In the process of creating a good model, you would pause and validate a number of times. 

The two loss functions we use can be referred to as training_loss and validation_loss. 

Because the data in the training set is trained using gradient descent. Each subsequent loss will be lower or equal to the previous one. It might eventualy get to close to zero.

This is where the validaton loss comes into play, along side the training loss. At some point the validation loss could start increasing, which is a red flag for overfitting. 

If we are getting better at predicting the training set, but getting worse at predicting the validation set, we are clearly not getting it right at the overall data level.

## Testing

After we have trained the model and validated it, it is time to measure its predictive power.

Logically this means running the model on a dataset it hasn't seen before, which is equivalent to applying it in real life. 

The accuracy we get by forward propogating the test dataset, is the accuracy we expect the model to have if we deploy it in real life.

## Summary

- You get a dataset
- You split it into 3
    - training (80% / 70%)
    - validation (10% / 20%)
    - testing (10% / 10%)
- Train the model using the training dataset only, backpropogating the weights and biases
- Every now and then (usually every epoch), validate the model by running it through the validation dataset.
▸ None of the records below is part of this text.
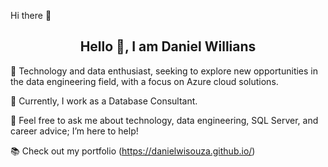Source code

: Hi there 👋
<h2 align="center">Hello 👋, I am Daniel Willians</h2>


👋 Technology and data enthusiast, seeking to explore new opportunities in the data engineering field, with a focus on Azure cloud solutions.

🔭 Currently, I work as a Database Consultant.

💬 Feel free to ask me about technology, data engineering, SQL Server, and career advice; I’m here to help!

📚 Check out my portfolio (https://danielwisouza.github.io/)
If the training loss and validation loss are decreasing hand in hand, all ok. If the validation loss is increasing, the model is overfitting.
- Test the model with the test dataset. The accuracy obtained at this stage is the accuracy of the algorithm. 
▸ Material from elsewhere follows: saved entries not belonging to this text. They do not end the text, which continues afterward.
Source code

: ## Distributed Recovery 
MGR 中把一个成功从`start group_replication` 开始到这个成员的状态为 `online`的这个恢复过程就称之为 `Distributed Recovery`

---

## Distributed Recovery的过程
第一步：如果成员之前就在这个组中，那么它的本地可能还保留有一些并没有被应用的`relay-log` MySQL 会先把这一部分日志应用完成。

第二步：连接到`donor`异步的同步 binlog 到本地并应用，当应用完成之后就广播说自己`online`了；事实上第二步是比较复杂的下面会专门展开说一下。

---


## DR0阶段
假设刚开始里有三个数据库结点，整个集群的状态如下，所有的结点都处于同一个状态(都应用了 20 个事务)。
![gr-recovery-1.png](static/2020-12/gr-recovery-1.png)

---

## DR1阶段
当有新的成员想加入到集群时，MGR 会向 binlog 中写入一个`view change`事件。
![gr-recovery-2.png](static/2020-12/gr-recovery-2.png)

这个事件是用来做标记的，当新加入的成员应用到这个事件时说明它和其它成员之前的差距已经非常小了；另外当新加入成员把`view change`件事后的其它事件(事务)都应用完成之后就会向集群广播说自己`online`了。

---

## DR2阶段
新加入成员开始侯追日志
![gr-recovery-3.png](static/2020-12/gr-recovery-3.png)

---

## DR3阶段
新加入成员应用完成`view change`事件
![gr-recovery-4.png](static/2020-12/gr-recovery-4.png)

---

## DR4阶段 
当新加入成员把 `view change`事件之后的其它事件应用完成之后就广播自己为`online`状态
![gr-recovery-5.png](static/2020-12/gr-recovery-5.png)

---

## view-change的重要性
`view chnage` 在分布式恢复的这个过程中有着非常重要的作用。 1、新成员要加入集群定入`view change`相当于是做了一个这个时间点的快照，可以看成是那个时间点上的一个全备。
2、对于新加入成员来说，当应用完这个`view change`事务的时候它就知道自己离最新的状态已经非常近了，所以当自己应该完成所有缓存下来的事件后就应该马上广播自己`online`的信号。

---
## N-Fold Cross Validation

What if we have a small dataset and cant afford to split it? We would lose underlying relationships, or have so little data for training that the algorithm doesnt work.

N-Fold Cross Validation is a strategy for this situation. 
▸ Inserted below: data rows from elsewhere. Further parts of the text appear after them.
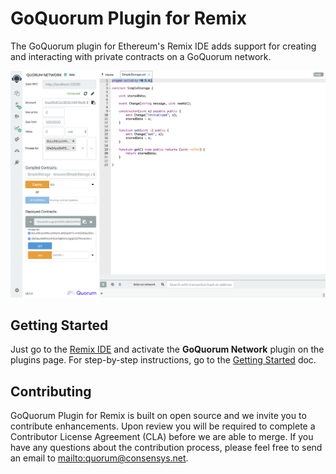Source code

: # GoQuorum Plugin for Remix

The GoQuorum plugin for Ethereum's Remix IDE adds support for creating and interacting with private contracts on a GoQuorum network.

![screenshot](images/quorum-remix.png "screenshot")

## Getting Started

Just go to the [Remix IDE](https://remix.ethereum.org) and activate the **GoQuorum Network** plugin on the plugins page. For step-by-step instructions, go to the [Getting Started](GettingStarted.md) doc.

## Contributing

GoQuorum Plugin for Remix is built on open source and we invite you to contribute enhancements. Upon
review you will be required to complete a Contributor License Agreement (CLA) before we are able to merge.
If you have any questions about the contribution process, please feel free to send an email to <mailto:quorum@consensys.net>.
It combines the training and validation datasets in a clever way, however, it still requires the test dataset. 

Lets say we have a dataset containing 11,000 observations. We will save 1,000 for testing and then we have 10,000 samples for training and validation. 

This is not a big dataset. In data science you usually deal with ginormous datasets.

(Ginormous datasets have their own problems - being so large, they often have a lot of missing values. We refer to them as being sparse)

We want to train on 9,000 datapoints and validate on 1,000. We split the remaining 10,000 observations into 1,000 observations each, and fold it 10 times, so this is a 10-fold cross-validation. (10 is a commonly used value)

In the first epoch we treat the first chunk as the validation set and the others for training. In the second epoch we treat the second chunk as validation set and the others for training. And so on. 


Pros:
- utilised more data
- we have a model

Cons:
- we have still trained on the validation set, possible overfitting

## Early Stopping

We understand that we should train the model until the loss function is minimised. We can go on doing that forever, but at some point we will overfit.

This is why the validation dataset comes in to help stop that training.

Generally, early stopping is a technique to prevent overfitting. It is called early stopping as we want to stop early before we overfit.

The most common ways to do this are:
- train for a preset number of epochs (dont use this)
    - pro:
        - eventually solves the problem
    - cons:
        - no guarantee that the min is reached
        - maybe doesnt minimise at all
        - doesn't prevent overfitting
- stop when loss function updates become sufficiently small
    - pros:
        - we are sure the loss is minised (loss function stops changing)
        - saves computing power (by not iterating uselessly)
    - cons:
        - we can't guess the number of epochs
        - doesn't prevent overfitting
- validation set strategy (stop the algo when the training loss and the validation loss start to diverge)
    - pros:
        - we are sure the validation loss is minimised
        - saves computing power
        - prevents overfitting
    - cons:
        - might iterate uselessly


It might be best to use a combination of the updates too small and validation set methods, to balance out the pros and cons.